== Data records ==

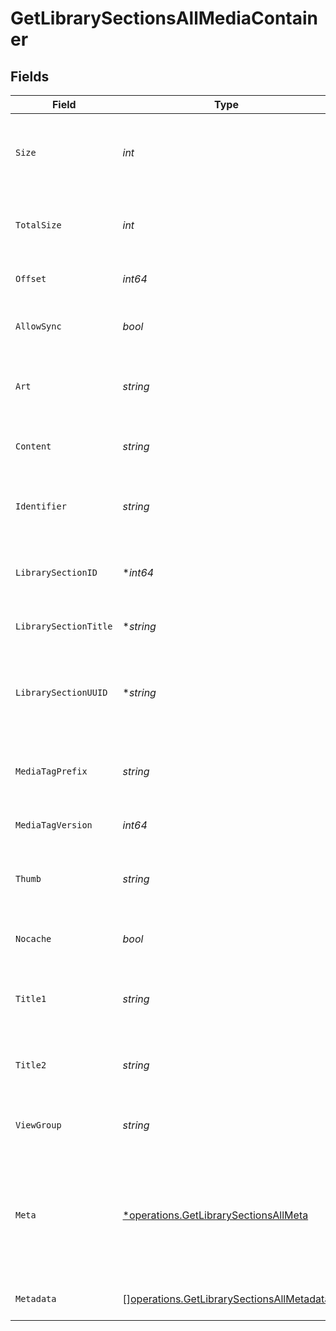# GetLibrarySectionsAllMediaContainer


## Fields

| Field                                                                                                  | Type                                                                                                   | Required                                                                                               | Description                                                                                            | Example                                                                                                |
| ------------------------------------------------------------------------------------------------------ | ------------------------------------------------------------------------------------------------------ | ------------------------------------------------------------------------------------------------------ | ------------------------------------------------------------------------------------------------------ | ------------------------------------------------------------------------------------------------------ |
| `Size`                                                                                                 | *int*                                                                                                  | :heavy_check_mark:                                                                                     | Number of media items returned in this response.                                                       | 50                                                                                                     |
| `TotalSize`                                                                                            | *int*                                                                                                  | :heavy_check_mark:                                                                                     | Total number of media items in the library.                                                            | 50                                                                                                     |
| `Offset`                                                                                               | *int64*                                                                                                | :heavy_check_mark:                                                                                     | Offset value for pagination.                                                                           | 0                                                                                                      |
| `AllowSync`                                                                                            | *bool*                                                                                                 | :heavy_check_mark:                                                                                     | Indicates whether syncing is allowed.                                                                  | false                                                                                                  |
| `Art`                                                                                                  | *string*                                                                                               | :heavy_check_mark:                                                                                     | URL for the background artwork of the media container.                                                 | /:/resources/show-fanart.jpg                                                                           |
| `Content`                                                                                              | *string*                                                                                               | :heavy_check_mark:                                                                                     | The content type or mode.                                                                              | secondary                                                                                              |
| `Identifier`                                                                                           | *string*                                                                                               | :heavy_check_mark:                                                                                     | An plugin identifier for the media container.                                                          | com.plexapp.plugins.library                                                                            |
| `LibrarySectionID`                                                                                     | **int64*                                                                                               | :heavy_minus_sign:                                                                                     | The unique identifier for the library section.                                                         | 2                                                                                                      |
| `LibrarySectionTitle`                                                                                  | **string*                                                                                              | :heavy_minus_sign:                                                                                     | The title of the library section.                                                                      | TV Series                                                                                              |
| `LibrarySectionUUID`                                                                                   | **string*                                                                                              | :heavy_minus_sign:                                                                                     | The universally unique identifier for the library section.                                             | e69655a2-ef48-4aba-bb19-0cc34d1e7d36                                                                   |
| `MediaTagPrefix`                                                                                       | *string*                                                                                               | :heavy_check_mark:                                                                                     | The prefix used for media tag resource paths.                                                          | /system/bundle/media/flags/                                                                            |
| `MediaTagVersion`                                                                                      | *int64*                                                                                                | :heavy_check_mark:                                                                                     | The version number for media tags.                                                                     | 1734362201                                                                                             |
| `Thumb`                                                                                                | *string*                                                                                               | :heavy_check_mark:                                                                                     | URL for the thumbnail image of the media container.                                                    | /:/resources/show.png                                                                                  |
| `Nocache`                                                                                              | *bool*                                                                                                 | :heavy_check_mark:                                                                                     | Specifies whether caching is disabled.                                                                 | true                                                                                                   |
| `Title1`                                                                                               | *string*                                                                                               | :heavy_check_mark:                                                                                     | The primary title of the media container.                                                              | TV Series                                                                                              |
| `Title2`                                                                                               | *string*                                                                                               | :heavy_check_mark:                                                                                     | The secondary title of the media container.                                                            | By Starring Actor                                                                                      |
| `ViewGroup`                                                                                            | *string*                                                                                               | :heavy_check_mark:                                                                                     | Identifier for the view group layout.                                                                  | secondary                                                                                              |
| `Meta`                                                                                                 | [*operations.GetLibrarySectionsAllMeta](../../models/operations/getlibrarysectionsallmeta.md)          | :heavy_minus_sign:                                                                                     | The Meta object is only included in the response if the `includeMeta` parameter is set to `1`.<br/>    |                                                                                                        |
| `Metadata`                                                                                             | [][operations.GetLibrarySectionsAllMetadata](../../models/operations/getlibrarysectionsallmetadata.md) | :heavy_minus_sign:                                                                                     | An array of metadata items.                                                                            |                                                                                                        |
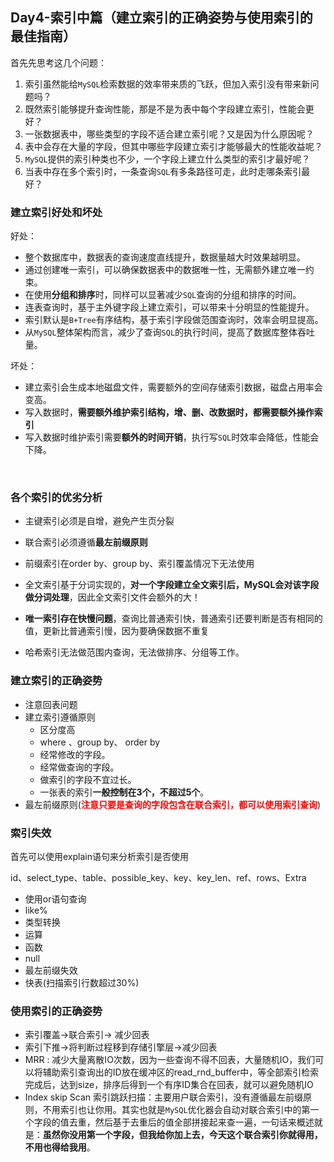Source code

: ## Day4-索引中篇（建立索引的正确姿势与使用索引的最佳指南）



首先先思考这几个问题：

1.   索引虽然能给`MySQL`检索数据的效率带来质的飞跃，但加入索引没有带来新问题吗？
2. 既然索引能够提升查询性能，那是不是为表中每个字段建立索引，性能会更好？
3. 一张数据表中，哪些类型的字段不适合建立索引呢？又是因为什么原因呢？
4. 表中会存在大量的字段，但其中哪些字段建立索引才能够最大的性能收益呢？
5. `MySQL`提供的索引种类也不少，一个字段上建立什么类型的索引才最好呢？
6. 当表中存在多个索引时，一条查询`SQL`有多条路径可走，此时走哪条索引最好？



### 建立索引好处和坏处

好处：

- 整个数据库中，数据表的查询速度直线提升，数据量越大时效果越明显。
- 通过创建唯一索引，可以确保数据表中的数据唯一性，无需额外建立唯一约束。
- 在使用**分组和排序**时，同样可以显著减少`SQL`查询的分组和排序的时间。
- 连表查询时，基于主外键字段上建立索引，可以带来十分明显的性能提升。
- 索引默认是`B+Tree`有序结构，基于索引字段做范围查询时，效率会明显提高。
- 从`MySQL`整体架构而言，减少了查询`SQL`的执行时间，提高了数据库整体吞吐量。



坏处：

- 建立索引会生成本地磁盘文件，需要额外的空间存储索引数据，磁盘占用率会变高。
- 写入数据时，**需要额外维护索引结构，增、删、改数据时，都需要额外操作索引**
- 写入数据时维护索引需要**额外的时间开销**，执行写`SQL`时效率会降低，性能会下降。

​	

### 各个索引的优劣分析

- 主键索引必须是自增，避免产生页分裂

- 联合索引必须遵循**最左前缀原则**

- 前缀索引在order by、group by、索引覆盖情况下无法使用

- 全文索引基于分词实现的，**对一个字段建立全文索引后，MySQL会对该字段做分词处理**，因此全文索引文件会额外的大！
- **唯一索引存在快慢问题**，查询比普通索引快，普通索引还要判断是否有相同的值，更新比普通索引慢，因为要确保数据不重复
- 哈希索引无法做范围内查询，无法做排序、分组等工作。



### 建立索引的正确姿势

- 注意回表问题
- 建立索引遵循原则
  - 区分度高
  - where 、group by、 order by
  - 经常修改的字段。
  - 经常做查询的字段。
  - 做索引的字段不宜过长。
  - 一张表的索引**一般控制在3个，不超过5个**。
- 最左前缀原则(<font color='red'>**注意只要是查询的字段包含在联合索引，都可以使用索引查询**</font>)



### 索引失效

首先可以使用explain语句来分析索引是否使用

id、select_type、table、possible_key、key、key_len、ref、rows、Extra

- 使用or语句查询
- like%
- 类型转换
- 运算
- 函数
- null
- 最左前缀失效
- 快表(扫描索引行数超过30%)

### 使用索引的正确姿势

- 索引覆盖->联合索引-> 减少回表
- 索引下推->将判断过程移到存储引擎层->减少回表
- MRR : 减少大量离散IO次数，因为一些查询不得不回表，大量随机IO，我们可以将辅助索引查询出的ID放在缓冲区的read_rnd_buffer中，等全部索引检索完成后，达到size，排序后得到一个有序ID集合在回表，就可以避免随机IO
- Index skip Scan 索引跳跃扫描：主要用户联合索引，没有遵循最左前缀原则，不用索引也让你用。其实也就是`MySQL`优化器会自动对联合索引中的第一个字段的值去重，然后基于去重后的值全部拼接起来查一遍，一句话来概述就是：**虽然你没用第一个字段，但我给你加上去，今天这个联合索引你就得用，不用也得给我用**。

== How to complete this task ==
Down to the last line, reproduce the material above exactly; skip its images.

== Solution for this task ==
# GetLibrarySectionsAllMediaContainer


## Fields

| Field                                                                                                  | Type                                                                                                   | Required                                                                                               | Description                                                                                            | Example                                                                                                |
| ------------------------------------------------------------------------------------------------------ | ------------------------------------------------------------------------------------------------------ | ------------------------------------------------------------------------------------------------------ | ------------------------------------------------------------------------------------------------------ | ------------------------------------------------------------------------------------------------------ |
| `Size`                                                                                                 | *int*                                                                                                  | :heavy_check_mark:                                                                                     | Number of media items returned in this response.                                                       | 50                                                                                                     |
| `TotalSize`                                                                                            | *int*                                                                                                  | :heavy_check_mark:                                                                                     | Total number of media items in the library.                                                            | 50                                                                                                     |
| `Offset`                                                                                               | *int64*                                                                                                | :heavy_check_mark:                                                                                     | Offset value for pagination.                                                                           | 0                                                                                                      |
| `AllowSync`                                                                                            | *bool*                                                                                                 | :heavy_check_mark:                                                                                     | Indicates whether syncing is allowed.                                                                  | false                                                                                                  |
| `Art`                                                                                                  | *string*                                                                                               | :heavy_check_mark:                                                                                     | URL for the background artwork of the media container.                                                 | /:/resources/show-fanart.jpg                                                                           |
| `Content`                                                                                              | *string*                                                                                               | :heavy_check_mark:                                                                                     | The content type or mode.                                                                              | secondary                                                                                              |
| `Identifier`                                                                                           | *string*                                                                                               | :heavy_check_mark:                                                                                     | An plugin identifier for the media container.                                                          | com.plexapp.plugins.library                                                                            |
| `LibrarySectionID`                                                                                     | **int64*                                                                                               | :heavy_minus_sign:                                                                                     | The unique identifier for the library section.                                                         | 2                                                                                                      |
| `LibrarySectionTitle`                                                                                  | **string*                                                                                              | :heavy_minus_sign:                                                                                     | The title of the library section.                                                                      | TV Series                                                                                              |
| `LibrarySectionUUID`                                                                                   | **string*                                                                                              | :heavy_minus_sign:                                                                                     | The universally unique identifier for the library section.                                             | e69655a2-ef48-4aba-bb19-0cc34d1e7d36                                                                   |
| `MediaTagPrefix`                                                                                       | *string*                                                                                               | :heavy_check_mark:                                                                                     | The prefix used for media tag resource paths.                                                          | /system/bundle/media/flags/                                                                            |
| `MediaTagVersion`                                                                                      | *int64*                                                                                                | :heavy_check_mark:                                                                                     | The version number for media tags.                                                                     | 1734362201                                                                                             |
| `Thumb`                                                                                                | *string*                                                                                               | :heavy_check_mark:                                                                                     | URL for the thumbnail image of the media container.                                                    | /:/resources/show.png                                                                                  |
| `Nocache`                                                                                              | *bool*                                                                                                 | :heavy_check_mark:                                                                                     | Specifies whether caching is disabled.                                                                 | true                                                                                                   |
| `Title1`                                                                                               | *string*                                                                                               | :heavy_check_mark:                                                                                     | The primary title of the media container.                                                              | TV Series                                                                                              |
| `Title2`                                                                                               | *string*                                                                                               | :heavy_check_mark:                                                                                     | The secondary title of the media container.                                                            | By Starring Actor                                                                                      |
| `ViewGroup`                                                                                            | *string*                                                                                               | :heavy_check_mark:                                                                                     | Identifier for the view group layout.                                                                  | secondary                                                                                              |
| `Meta`                                                                                                 | [*operations.GetLibrarySectionsAllMeta](../../models/operations/getlibrarysectionsallmeta.md)          | :heavy_minus_sign:                                                                                     | The Meta object is only included in the response if the `includeMeta` parameter is set to `1`.<br/>    |                                                                                                        |
| `Metadata`                                                                                             | [][operations.GetLibrarySectionsAllMetadata](../../models/operations/getlibrarysectionsallmetadata.md) | :heavy_minus_sign:                                                                                     | An array of metadata items.                                                                            |                                                                                                        |
Source code

: ## Day4-索引中篇（建立索引的正确姿势与使用索引的最佳指南）



首先先思考这几个问题：

1.   索引虽然能给`MySQL`检索数据的效率带来质的飞跃，但加入索引没有带来新问题吗？
2. 既然索引能够提升查询性能，那是不是为表中每个字段建立索引，性能会更好？
3. 一张数据表中，哪些类型的字段不适合建立索引呢？又是因为什么原因呢？
4. 表中会存在大量的字段，但其中哪些字段建立索引才能够最大的性能收益呢？
5. `MySQL`提供的索引种类也不少，一个字段上建立什么类型的索引才最好呢？
6. 当表中存在多个索引时，一条查询`SQL`有多条路径可走，此时走哪条索引最好？



### 建立索引好处和坏处

好处：

- 整个数据库中，数据表的查询速度直线提升，数据量越大时效果越明显。
- 通过创建唯一索引，可以确保数据表中的数据唯一性，无需额外建立唯一约束。
- 在使用**分组和排序**时，同样可以显著减少`SQL`查询的分组和排序的时间。
- 连表查询时，基于主外键字段上建立索引，可以带来十分明显的性能提升。
- 索引默认是`B+Tree`有序结构，基于索引字段做范围查询时，效率会明显提高。
- 从`MySQL`整体架构而言，减少了查询`SQL`的执行时间，提高了数据库整体吞吐量。



坏处：

- 建立索引会生成本地磁盘文件，需要额外的空间存储索引数据，磁盘占用率会变高。
- 写入数据时，**需要额外维护索引结构，增、删、改数据时，都需要额外操作索引**
- 写入数据时维护索引需要**额外的时间开销**，执行写`SQL`时效率会降低，性能会下降。

​	

### 各个索引的优劣分析

- 主键索引必须是自增，避免产生页分裂

- 联合索引必须遵循**最左前缀原则**

- 前缀索引在order by、group by、索引覆盖情况下无法使用

- 全文索引基于分词实现的，**对一个字段建立全文索引后，MySQL会对该字段做分词处理**，因此全文索引文件会额外的大！
- **唯一索引存在快慢问题**，查询比普通索引快，普通索引还要判断是否有相同的值，更新比普通索引慢，因为要确保数据不重复
- 哈希索引无法做范围内查询，无法做排序、分组等工作。



### 建立索引的正确姿势

- 注意回表问题
- 建立索引遵循原则
  - 区分度高
  - where 、group by、 order by
  - 经常修改的字段。
  - 经常做查询的字段。
  - 做索引的字段不宜过长。
  - 一张表的索引**一般控制在3个，不超过5个**。
- 最左前缀原则(<font color='red'>**注意只要是查询的字段包含在联合索引，都可以使用索引查询**</font>)



### 索引失效

首先可以使用explain语句来分析索引是否使用

id、select_type、table、possible_key、key、key_len、ref、rows、Extra

- 使用or语句查询
- like%
- 类型转换
- 运算
- 函数
- null
- 最左前缀失效
- 快表(扫描索引行数超过30%)

### 使用索引的正确姿势

- 索引覆盖->联合索引-> 减少回表
- 索引下推->将判断过程移到存储引擎层->减少回表
- MRR : 减少大量离散IO次数，因为一些查询不得不回表，大量随机IO，我们可以将辅助索引查询出的ID放在缓冲区的read_rnd_buffer中，等全部索引检索完成后，达到size，排序后得到一个有序ID集合在回表，就可以避免随机IO
- Index skip Scan 索引跳跃扫描：主要用户联合索引，没有遵循最左前缀原则，不用索引也让你用。其实也就是`MySQL`优化器会自动对联合索引中的第一个字段的值去重，然后基于去重后的值全部拼接起来查一遍，一句话来概述就是：**虽然你没用第一个字段，但我给你加上去，今天这个联合索引你就得用，不用也得给我用**。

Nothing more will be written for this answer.